• Available data:
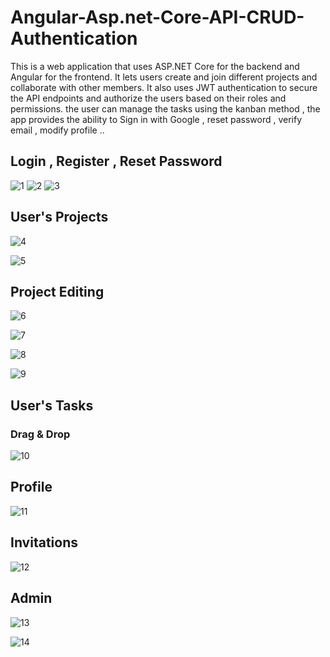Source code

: # Angular-Asp.net-Core-API-CRUD-Authentication
This is a web application that uses ASP.NET Core for the backend and Angular for the frontend. It lets users create and join different projects and collaborate with other members. It also uses JWT authentication to secure the API endpoints and authorize the users based on their roles and permissions.
the user can manage the tasks using the kanban method , the app provides the ability to Sign in with Google , reset password , verify email , modify profile ..

## Login , Register , Reset Password
![1](https://github.com/Zakaria-El-Bouhaly/Colab/assets/104870424/24a50d11-f890-4743-9875-cf36de620982)
![2](https://github.com/Zakaria-El-Bouhaly/Colab/assets/104870424/f87a9f9e-b6d4-4127-b50b-696e81f57f10)
![3](https://github.com/Zakaria-El-Bouhaly/Colab/assets/104870424/9e568902-c0c9-4760-8a98-375fad31ac64)

## User's Projects 
![4](https://github.com/Zakaria-El-Bouhaly/Colab/assets/104870424/bba26e24-9fe9-4d74-9ec0-9c3e87a9f3bf)

![5](https://github.com/Zakaria-El-Bouhaly/Colab/assets/104870424/7a971db9-72f8-49cd-988e-207ce2f0a354)

## Project Editing 
![6](https://github.com/Zakaria-El-Bouhaly/Colab/assets/104870424/fa87b672-6610-454d-b82d-8861668f87e9)

![7](https://github.com/Zakaria-El-Bouhaly/Colab/assets/104870424/a48c111c-3c87-4371-a10d-132b559bf260)

![8](https://github.com/Zakaria-El-Bouhaly/Colab/assets/104870424/af75e5d2-78cc-44dd-b1da-4139de6cb864)

![9](https://github.com/Zakaria-El-Bouhaly/Colab/assets/104870424/cfb2c499-738e-4844-b478-e361dd18c20b)

## User's Tasks
### Drag & Drop
![10](https://github.com/Zakaria-El-Bouhaly/Colab/assets/104870424/331e6304-1d45-4080-87ba-cda74b1548ee)

## Profile
![11](https://github.com/Zakaria-El-Bouhaly/Colab/assets/104870424/1de5d47d-8e6e-4c96-b4be-811d50532142)

## Invitations
![12](https://github.com/Zakaria-El-Bouhaly/Colab/assets/104870424/212c6552-fb46-4f60-ba5b-3cee359710ae)


## Admin
![13](https://github.com/Zakaria-El-Bouhaly/Colab/assets/104870424/649d5820-0edc-4552-a34e-29ca1b524651)

![14](https://github.com/Zakaria-El-Bouhaly/Colab/assets/104870424/67142bc2-6059-4155-bc4c-da49bfe2be55)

• Work item:
In the entries above, identify every line with the string "Angular".

• Exercise answer:
: # Angular-Asp.net-Core-API-CRUD-Authentication
This is a web application that uses ASP.NET Core for the backend and Angular for the frontend. It lets users create and join different projects and collaborate with other members. It also uses JWT authentication to secure the API endpoints and authorize the users based on their roles and permissions.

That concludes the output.